Semantic Small World Peer Removal 1. Peer Leave. 2. Peer Failure. Peer Leave: • Checks to see if it is the last peer in the cluster. • If its not the last peer then it simply informs its leaving by transferring its foreign index to a randomly selected peer in its cluster. • If it is the last peer in the cluster then the semantic subspace of this cluster needs to be merged with one of its neighboring clusters. • The leaving peer then transfers the foreign index. • The receiving peer updates the cluster range as well as short range contacts. Similarly all the other peers in the cluster update their range as well as their affected short range contacts.
Semantic Small World Peer Failure: • A failed peer is detected during routine operations such as search. • If there is a failure in long range contact then it simply re-establishes another long range contact. • If the peer detecting the peer failure is located in one of the neighboring clusters E of the failed peer, originally located in cluster F, it is likely that other peers in cluster E maintain short range contacts with other live peers in cluster F. At an expense of two messages, the short range contact of the detecting peer can be recovered. • If a short range contact of a peer in cluster E cannot be recovered by contacting other peers in the network, it implies that no live peer exits in cluster F and at this point cluster merging is invoked.

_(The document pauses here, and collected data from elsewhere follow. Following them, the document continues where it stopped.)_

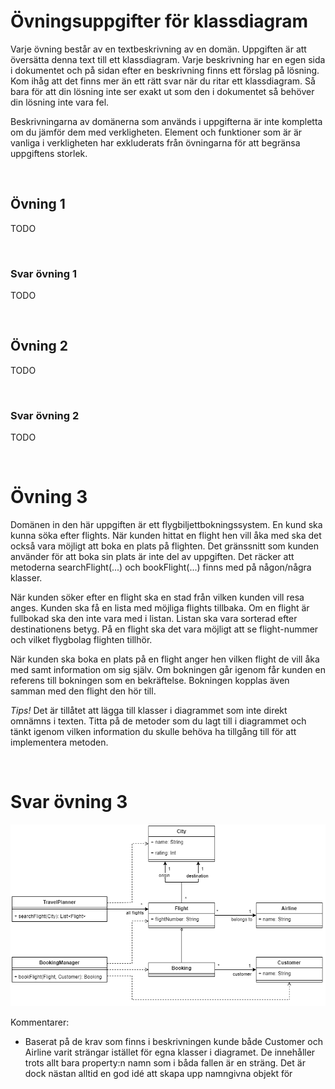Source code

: # Övningsuppgifter för klassdiagram

Varje övning består av en textbeskrivning av en domän. Uppgiften är att översätta denna text till ett klassdiagram. Varje beskrivning har en egen sida i dokumentet och på sidan efter en beskrivning finns ett förslag på lösning. Kom ihåg att det finns mer än ett rätt svar när du ritar ett klassdiagram. Så bara för att din lösning inte ser exakt ut som den i dokumentet så behöver din lösning inte vara fel.

Beskrivningarna av domänerna som används i uppgifterna är inte kompletta om du jämför dem med verkligheten. Element och funktioner som är är vanliga i verkligheten har exkluderats från övningarna för att begränsa uppgiftens storlek.

<div style="page-break-after: always; visibility: hidden">
\pagebreak
</div>

## Övning 1

TODO

<div style="page-break-after: always; visibility: hidden">
\pagebreak
</div>

### Svar övning 1

TODO

<div style="page-break-after: always; visibility: hidden">
\pagebreak
</div>

## Övning 2

TODO

<div style="page-break-after: always; visibility: hidden">
\pagebreak
</div>

### Svar övning 2

TODO

<div style="page-break-after: always; visibility: hidden">
\pagebreak
</div>

# Övning 3

Domänen in den här uppgiften är ett flygbiljettbokningssystem. En kund ska kunna söka efter flights. När kunden hittat en flight hen vill åka med ska det också vara möjligt att boka en plats på flighten. Det gränssnitt som kunden använder för att boka sin plats är inte del av uppgiften. Det räcker att metoderna searchFlight(...) och bookFlight(...) finns med på någon/några klasser.

När kunden söker efter en flight ska en stad från vilken kunden vill resa anges. Kunden ska få en lista med möjliga flights tillbaka. Om en flight är fullbokad ska den inte vara med i listan. Listan ska vara sorterad efter destinationens betyg. På en flight ska det vara möjligt att se flight-nummer och vilket flygbolag flighten tillhör.

När kunden ska boka en plats på en flight anger hen vilken flight de vill åka med samt information om sig själv. Om bokningen går igenom får kunden en referens till bokningen som en bekräftelse. Bokningen kopplas även samman med den flight den hör till.

*Tips!* Det är tillåtet att lägga till klasser i diagrammet som inte direkt omnämns i texten. Titta på de metoder som du lagt till i diagrammet och tänkt igenom vilken information du skulle behöva ha tillgång till för att implementera metoden.

<div style="page-break-after: always; visibility: hidden">
\pagebreak
</div>

# Svar övning 3

![](exercise_3_proposal.png)

Kommentarer:
* Baserat på de krav som finns i beskrivningen kunde både Customer och Airline varit strängar istället för egna klasser i diagramet. De innehåller trots allt bara property:n namn som i båda fallen är en sträng. Det är dock nästan alltid en god idé att skapa upp namngivna objekt för
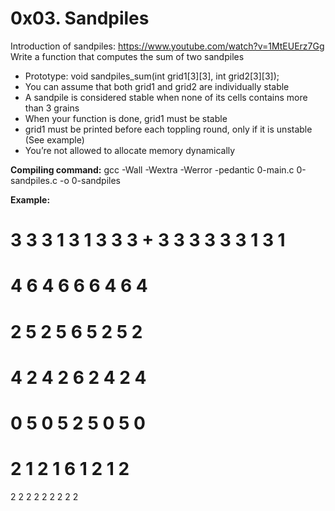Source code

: # 0x03. Sandpiles
Introduction of sandpiles: https://www.youtube.com/watch?v=1MtEUErz7Gg
Write a function that computes the sum of two sandpiles

 - Prototype: void sandpiles_sum(int grid1[3][3], int grid2[3][3]);
 - You can assume that both grid1 and grid2 are individually stable
 - A sandpile is considered stable when none of its cells contains more than 3 grains
 - When your function is done, grid1 must be stable
 - grid1 must be printed before each toppling round, only if it is unstable (See example)
 - You’re not allowed to allocate memory dynamically

**Compiling command:** gcc -Wall -Wextra -Werror -pedantic 0-main.c 0-sandpiles.c -o 0-sandpiles

**Example:**

3 3 3   1 3 1
3 3 3 + 3 3 3
3 3 3   1 3 1
=
4 6 4
6 6 6
4 6 4
=
2 5 2
5 6 5
2 5 2
=
4 2 4
2 6 2
4 2 4
=
0 5 0
5 2 5
0 5 0
=
2 1 2
1 6 1
2 1 2
=
2 2 2
2 2 2
2 2 2
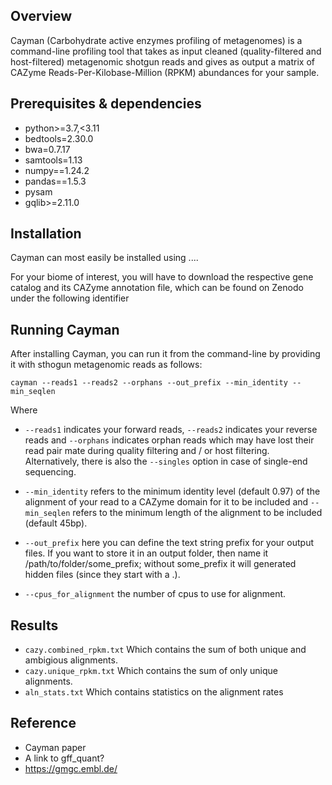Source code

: ## Overview
Cayman (Carbohydrate active enzymes profiling of metagenomes) is a command-line profiling tool that takes as input cleaned (quality-filtered and host-filtered) metagenomic shotgun reads and gives as output a matrix of CAZyme
Reads-Per-Kilobase-Million (RPKM) abundances for your sample.

## Prerequisites & dependencies
- python>=3.7,<3.11
- bedtools=2.30.0
- bwa=0.7.17
- samtools=1.13
- numpy==1.24.2
- pandas==1.5.3
- pysam
- gqlib>=2.11.0

## Installation
Cayman can most easily be installed using ....

For your biome of interest, you will have to download the respective gene catalog and its CAZyme annotation file, which can be found on Zenodo under the following identifier

## Running Cayman
After installing Cayman, you can run it from the command-line by providing it with sthogun metagenomic reads as follows:

`cayman --reads1 --reads2 --orphans --out_prefix --min_identity --min_seqlen`

Where 
- `--reads1` indicates your forward reads, `--reads2` indicates your reverse reads and `--orphans` indicates orphan reads which may have lost their read pair mate during quality filtering and / or host filtering.
Alternatively, there is also the `--singles` option in case of single-end sequencing. 

- `--min_identity` refers to the minimum identity level (default 0.97) of the alignment of your read to a CAZyme domain for it to be included and `--min_seqlen` refers to the minimum length of the alignment to be included (default 45bp).

- `--out_prefix` here you can define the text string prefix for your output files. If you want to store it in an output folder, then name it /path/to/folder/some_prefix; without some_prefix it will generated hidden files (since they start with a .).

-  `--cpus_for_alignment` the number of cpus to use for alignment.

## Results
- `cazy.combined_rpkm.txt` Which contains the sum of both unique and ambigious alignments.
- `cazy.unique_rpkm.txt` Which contains the sum of only unique alignments.
- `aln_stats.txt` Which contains statistics on the alignment rates

## Reference
- Cayman paper
- A link to gff_quant?
- https://gmgc.embl.de/
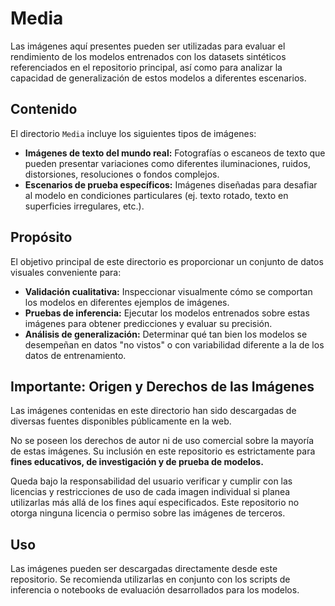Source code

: # Media 

Las imágenes aquí presentes pueden ser utilizadas para evaluar el rendimiento de los modelos entrenados con los datasets sintéticos referenciados en el repositorio principal, así como para analizar la capacidad de generalización de estos modelos a diferentes escenarios.

## Contenido

El directorio `Media` incluye los siguientes tipos de imágenes:

* **Imágenes de texto del mundo real:** Fotografías o escaneos de texto que pueden presentar variaciones como diferentes iluminaciones, ruidos, distorsiones, resoluciones o fondos complejos.
* **Escenarios de prueba específicos:** Imágenes diseñadas para desafiar al modelo en condiciones particulares (ej. texto rotado, texto en superficies irregulares, etc.).

## Propósito

El objetivo principal de este directorio es proporcionar un conjunto de datos visuales conveniente para:

* **Validación cualitativa:** Inspeccionar visualmente cómo se comportan los modelos en diferentes ejemplos de imágenes.
* **Pruebas de inferencia:** Ejecutar los modelos entrenados sobre estas imágenes para obtener predicciones y evaluar su precisión.
* **Análisis de generalización:** Determinar qué tan bien los modelos se desempeñan en datos "no vistos" o con variabilidad diferente a la de los datos de entrenamiento.

## **Importante: Origen y Derechos de las Imágenes**

Las imágenes contenidas en este directorio han sido descargadas de diversas fuentes disponibles públicamente en la web.

No se poseen los derechos de autor ni de uso comercial sobre la mayoría de estas imágenes. Su inclusión en este repositorio es estrictamente para **fines educativos, de investigación y de prueba de modelos.**

Queda bajo la responsabilidad del usuario verificar y cumplir con las licencias y restricciones de uso de cada imagen individual si planea utilizarlas más allá de los fines aquí especificados. Este repositorio no otorga ninguna licencia o permiso sobre las imágenes de terceros.

## Uso

Las imágenes pueden ser descargadas directamente desde este repositorio. Se recomienda utilizarlas en conjunto con los scripts de inferencia o notebooks de evaluación desarrollados para los modelos.


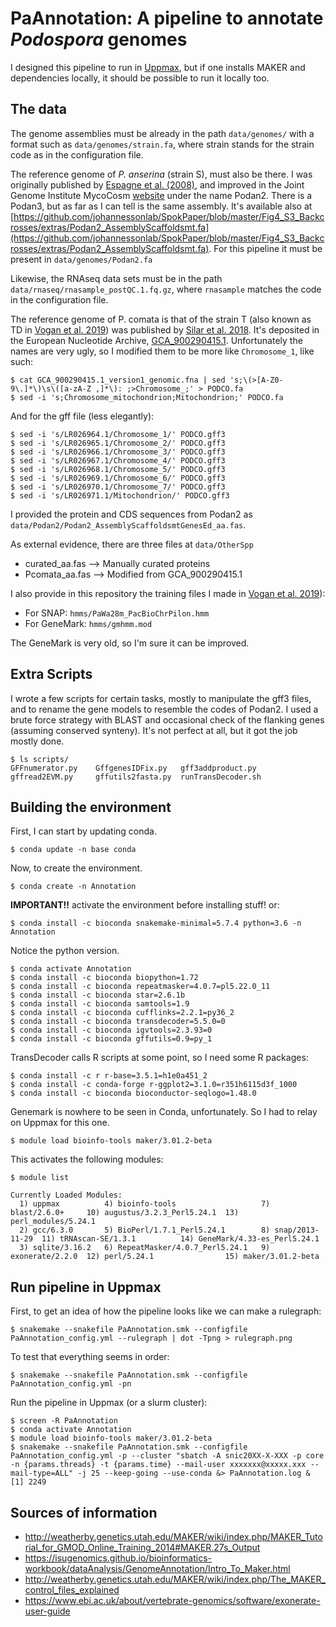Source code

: # PaAnnotation: A pipeline to annotate *Podospora* genomes

I designed this pipeline to run in [Uppmax](https://uppmax.uu.se/), but if one installs MAKER and dependencies locally, it should be possible to run it locally too.

## The data
The genome assemblies must be already in the path `data/genomes/` with a format such as `data/genomes/strain.fa`, where strain stands for the strain code as in the configuration file.

The reference genome of *P. anserina* (strain S), must also be there. I was originally published by [Espagne et al. (2008)](https://www.ncbi.nlm.nih.gov/pmc/articles/PMC2441463/), and improved in the Joint Genome Institute MycoCosm [website](https://genome.jgi.doe.gov/programs/fungi/index.jsf) under the name Podan2. There is a Podan3, but as far as I can tell is the same assembly. It's available also at [https://github.com/johannessonlab/SpokPaper/blob/master/Fig4_S3_Backcrosses/extras/Podan2_AssemblyScaffoldsmt.fa](https://github.com/johannessonlab/SpokPaper/blob/master/Fig4_S3_Backcrosses/extras/Podan2_AssemblyScaffoldsmt.fa). For this pipeline it must be present in `data/genomes/Podan2.fa`

Likewise, the RNAseq data sets must be in the path `data/rnaseq/rnasample_postQC.1.fq.gz`, where `rnasample` matches the code in the configuration file.

The reference genome of P. comata is that of the strain T (also known as TD in [Vogan et al. 2019](https://elifesciences.org/articles/46454)) was published by [Silar et al. 2018](https://link.springer.com/article/10.1007/s00438-018-1497-3). It's deposited in the European Nucleotide Archive, [GCA_900290415.1](https://www.ebi.ac.uk/ena/data/view/GCA_900290415.1). Unfortunately the names are very ugly, so I modified them to be more like `Chromosome_1`, like such:

    $ cat GCA_900290415.1_version1_genomic.fna | sed 's;\(>[A-Z0-9\.]*\)\s\([a-zA-Z ,]*\): ;>Chromosome_;' > PODCO.fa
    $ sed -i 's;Chromosome_mitochondrion;Mitochondrion;' PODCO.fa

And for the gff file (less elegantly):

    $ sed -i 's/LR026964.1/Chromosome_1/' PODCO.gff3
    $ sed -i 's/LR026965.1/Chromosome_2/' PODCO.gff3
    $ sed -i 's/LR026966.1/Chromosome_3/' PODCO.gff3
    $ sed -i 's/LR026967.1/Chromosome_4/' PODCO.gff3
    $ sed -i 's/LR026968.1/Chromosome_5/' PODCO.gff3
    $ sed -i 's/LR026969.1/Chromosome_6/' PODCO.gff3
    $ sed -i 's/LR026970.1/Chromosome_7/' PODCO.gff3
    $ sed -i 's/LR026971.1/Mitochondrion/' PODCO.gff3

I provided the protein and CDS sequences from Podan2 as `data/Podan2/Podan2_AssemblyScaffoldsmtGenesEd_aa.fas`.

As external evidence, there are three files at `data/OtherSpp`

* curated_aa.fas --> Manually curated proteins
* Pcomata_aa.fas --> Modified from GCA_900290415.1

I also provide in this repository the training files I made in [Vogan et al. 2019](https://elifesciences.org/articles/46454)):

* For SNAP: `hmms/PaWa28m_PacBioChrPilon.hmm`
* For GeneMark: `hmms/gmhmm.mod` 

The GeneMark is very old, so I'm sure it can be improved.

## Extra Scripts

I wrote a few scripts for certain tasks, mostly to manipulate the gff3 files, and to rename the gene models to resemble the codes of Podan2. I used a brute force strategy with BLAST and occasional check of the flanking genes (assuming conserved synteny). It's not perfect at all, but it got the job mostly done.

    $ ls scripts/
    GFFnumerator.py    GffgenesIDFix.py   gff3addproduct.py   gffread2EVM.py     gffutils2fasta.py  runTransDecoder.sh

## Building the environment

First, I can start by updating conda.

    $ conda update -n base conda

Now, to create the environment.

    $ conda create -n Annotation

**IMPORTANT!!** activate the environment before installing stuff! or:

    $ conda install -c bioconda snakemake-minimal=5.7.4 python=3.6 -n Annotation

Notice the python version.

    $ conda activate Annotation
    $ conda install -c bioconda biopython=1.72
    $ conda install -c bioconda repeatmasker=4.0.7=pl5.22.0_11
    $ conda install -c bioconda star=2.6.1b
    $ conda install -c bioconda samtools=1.9
    $ conda install -c bioconda cufflinks=2.2.1=py36_2
    $ conda install -c bioconda transdecoder=5.5.0=0
    $ conda install -c bioconda igvtools=2.3.93=0
    $ conda install -c bioconda gffutils=0.9=py_1 

TransDecoder calls R scripts at some point, so I need some R packages:
    
    $ conda install -c r r-base=3.5.1=h1e0a451_2
    $ conda install -c conda-forge r-ggplot2=3.1.0=r351h6115d3f_1000 
    $ conda install -c bioconda bioconductor-seqlogo=1.48.0

Genemark is nowhere to be seen in Conda, unfortunately. So I had to relay on Uppmax for this one.

    $ module load bioinfo-tools maker/3.01.2-beta

This activates the following modules:

    $ module list

    Currently Loaded Modules:
      1) uppmax          4) bioinfo-tools                   7) blast/2.6.0+     10) augustus/3.2.3_Perl5.24.1  13) perl_modules/5.24.1
      2) gcc/6.3.0       5) BioPerl/1.7.1_Perl5.24.1        8) snap/2013-11-29  11) tRNAscan-SE/1.3.1          14) GeneMark/4.33-es_Perl5.24.1
      3) sqlite/3.16.2   6) RepeatMasker/4.0.7_Perl5.24.1   9) exonerate/2.2.0  12) perl/5.24.1                15) maker/3.01.2-beta

## Run pipeline in Uppmax

First, to get an idea of how the pipeline looks like we can make a rulegraph:

    $ snakemake --snakefile PaAnnotation.smk --configfile PaAnnotation_config.yml --rulegraph | dot -Tpng > rulegraph.png

To test that everything seems in order:

    $ snakemake --snakefile PaAnnotation.smk --configfile PaAnnotation_config.yml -pn

Run the pipeline in Uppmax (or a slurm cluster):

    $ screen -R PaAnnotation
    $ conda activate Annotation
    $ module load bioinfo-tools maker/3.01.2-beta
    $ snakemake --snakefile PaAnnotation.smk --configfile PaAnnotation_config.yml -p --cluster "sbatch -A snic20XX-X-XXX -p core -n {params.threads} -t {params.time} --mail-user xxxxxxx@xxxxx.xxx --mail-type=ALL" -j 25 --keep-going --use-conda &> PaAnnotation.log &
    [1] 2249

## Sources of information

- http://weatherby.genetics.utah.edu/MAKER/wiki/index.php/MAKER_Tutorial_for_GMOD_Online_Training_2014#MAKER.27s_Output
- https://isugenomics.github.io/bioinformatics-workbook/dataAnalysis/GenomeAnnotation/Intro_To_Maker.html
- http://weatherby.genetics.utah.edu/MAKER/wiki/index.php/The_MAKER_control_files_explained
- https://www.ebi.ac.uk/about/vertebrate-genomics/software/exonerate-user-guide
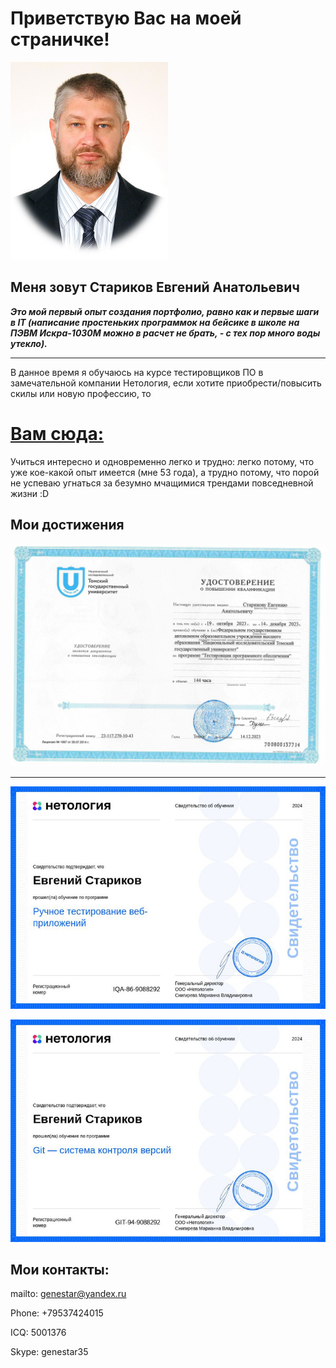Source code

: # Приветствую Вас на моей страничке!

<img src="https://github.com/Evgeny-Starikov/GIT_Portfolio/blob/main/12.jpg" width=50% height=50%>

## Меня зовут Стариков Евгений Анатольевич

***Это мой первый опыт создания портфолио, равно как и первые шаги в IT  (написание простеньких программок на бейсике в школе на ПЭВМ Искра-1030М можно в расчет не брать, - с тех пор много воды утекло).***

___


В данное время я обучаюсь на курсе тестировщиков ПО в замечательной компании Нетология, если хотите приобрести/повысить скилы или новую профессию, то 
# [Вам сюда:](https://netology.ru/referral-welcome/REF-ZJRCA1QXL)

Учиться интересно и одновременно легко и трудно: легко потому, что уже кое-какой опыт имеется (мне 53 года), а трудно потому, что порой не успеваю угнаться за безумно мчащимися трендами повседневной жизни :D

## Мои достижения

![sert-TGU](9da28084-2ded-4354-92c2-ae3f72dd2f41%20(1).jpg)
___

![sert-first-mod-netology](22b902fbab32e4854b4ed0c74b466c23.jpg)


![sert-second-mod-netology](git_sert_netology.jpg)

## Мои  контакты:
mailto: genestar@yandex.ru

Phone: +79537424015

ICQ: 5001376

Skype: genestar35
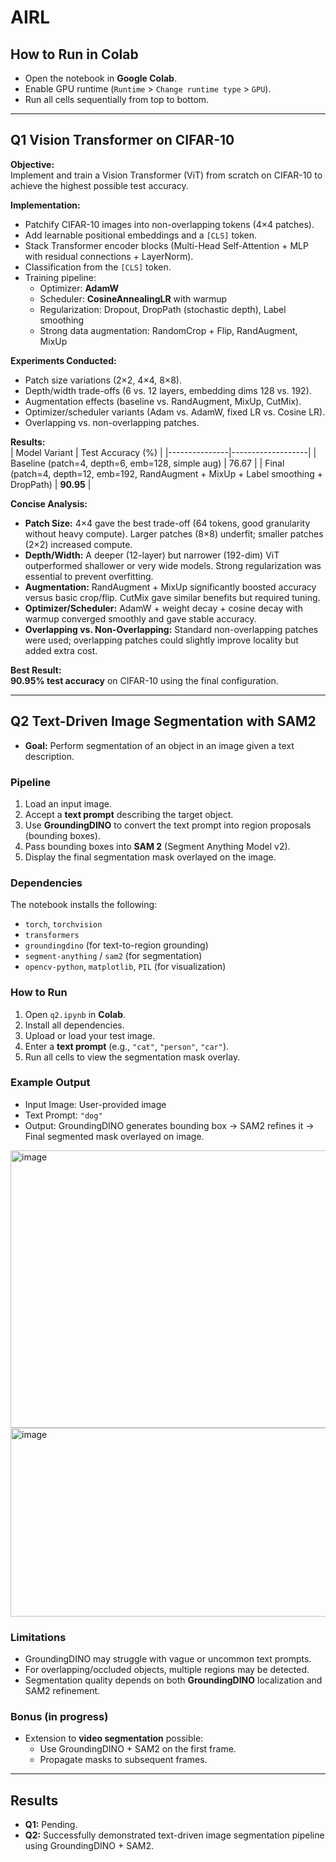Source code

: # AIRL 

## How to Run in Colab  
- Open the notebook in **Google Colab**.  
- Enable GPU runtime (`Runtime` > `Change runtime type` > `GPU`).  
- Run all cells sequentially from top to bottom.  

---

## Q1 Vision Transformer on CIFAR-10  
**Objective:**  
Implement and train a Vision Transformer (ViT) from scratch on CIFAR-10 to achieve the highest possible test accuracy.

**Implementation:**  
- Patchify CIFAR-10 images into non-overlapping tokens (4×4 patches).  
- Add learnable positional embeddings and a `[CLS]` token.  
- Stack Transformer encoder blocks (Multi-Head Self-Attention + MLP with residual connections + LayerNorm).  
- Classification from the `[CLS]` token.  
- Training pipeline:  
  - Optimizer: **AdamW**  
  - Scheduler: **CosineAnnealingLR** with warmup  
  - Regularization: Dropout, DropPath (stochastic depth), Label smoothing  
  - Strong data augmentation: RandomCrop + Flip, RandAugment, MixUp  

**Experiments Conducted:**  
- Patch size variations (2×2, 4×4, 8×8).  
- Depth/width trade-offs (6 vs. 12 layers, embedding dims 128 vs. 192).  
- Augmentation effects (baseline vs. RandAugment, MixUp, CutMix).  
- Optimizer/scheduler variants (Adam vs. AdamW, fixed LR vs. Cosine LR).  
- Overlapping vs. non-overlapping patches.  

**Results:**  
| Model Variant | Test Accuracy (%) |
|---------------|-------------------|
| Baseline (patch=4, depth=6, emb=128, simple aug) | 76.67 |
| Final (patch=4, depth=12, emb=192, RandAugment + MixUp + Label smoothing + DropPath) | **90.95** |

**Concise Analysis:**  
- **Patch Size:** 4×4 gave the best trade-off (64 tokens, good granularity without heavy compute). Larger patches (8×8) underfit; smaller patches (2×2) increased compute.  
- **Depth/Width:** A deeper (12-layer) but narrower (192-dim) ViT outperformed shallower or very wide models. Strong regularization was essential to prevent overfitting.  
- **Augmentation:** RandAugment + MixUp significantly boosted accuracy versus basic crop/flip. CutMix gave similar benefits but required tuning.  
- **Optimizer/Scheduler:** AdamW + weight decay + cosine decay with warmup converged smoothly and gave stable accuracy.  
- **Overlapping vs. Non-Overlapping:** Standard non-overlapping patches were used; overlapping patches could slightly improve locality but added extra cost.  

**Best Result:**  
**90.95% test accuracy** on CIFAR-10 using the final configuration.  

---

## Q2 Text-Driven Image Segmentation with SAM2  
- **Goal:** Perform segmentation of an object in an image given a text description.  

### Pipeline  
1. Load an input image.  
2. Accept a **text prompt** describing the target object.  
3. Use **GroundingDINO** to convert the text prompt into region proposals (bounding boxes).  
4. Pass bounding boxes into **SAM 2** (Segment Anything Model v2).  
5. Display the final segmentation mask overlayed on the image.  

### Dependencies  
The notebook installs the following:  
- `torch`, `torchvision`  
- `transformers`  
- `groundingdino` (for text-to-region grounding)  
- `segment-anything` / `sam2` (for segmentation)  
- `opencv-python`, `matplotlib`, `PIL` (for visualization)  

### How to Run  
1. Open `q2.ipynb` in **Colab**.  
2. Install all dependencies.  
3. Upload or load your test image.  
4. Enter a **text prompt** (e.g., `"cat"`, `"person"`, `"car"`).  
5. Run all cells to view the segmentation mask overlay.  

### Example Output  
- Input Image: User-provided image  
- Text Prompt: `"dog"`  
- Output: GroundingDINO generates bounding box → SAM2 refines it → Final segmented mask overlayed on image.

<img width="676" height="444" alt="image" src="https://github.com/user-attachments/assets/7b963fc8-d2cc-4f2b-b595-45316bc824b7" />


<img width="991" height="302" alt="image" src="https://github.com/user-attachments/assets/63a11657-5957-4d70-a88a-5e9218b161d2" />


### Limitations  
- GroundingDINO may struggle with vague or uncommon text prompts.  
- For overlapping/occluded objects, multiple regions may be detected.  
- Segmentation quality depends on both **GroundingDINO** localization and SAM2 refinement.  

### Bonus (in progress)  
- Extension to **video segmentation** possible:  
  - Use GroundingDINO + SAM2 on the first frame.  
  - Propagate masks to subsequent frames.  

---

## Results  
- **Q1:** Pending.  
- **Q2:** Successfully demonstrated text-driven image segmentation pipeline using GroundingDINO + SAM2.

Semantic Small World Object Publication: let SVxbe the semantic vector of an object x, that a peer wants to publish, then • If SVx belongs to its cluster range then it includes the point corresponding to the semantic vector in its semantic subspace. • If SVx does not belong to its cluster range then it searches for the cluster which covers this point and publishes it as a foreign index. Object Removal: If the SVx belongs to its cluster range then it just removes the point from its cluster. If it is stored as a foreign index, it sends a message to delete the foreign index stored at the node where the object is being published.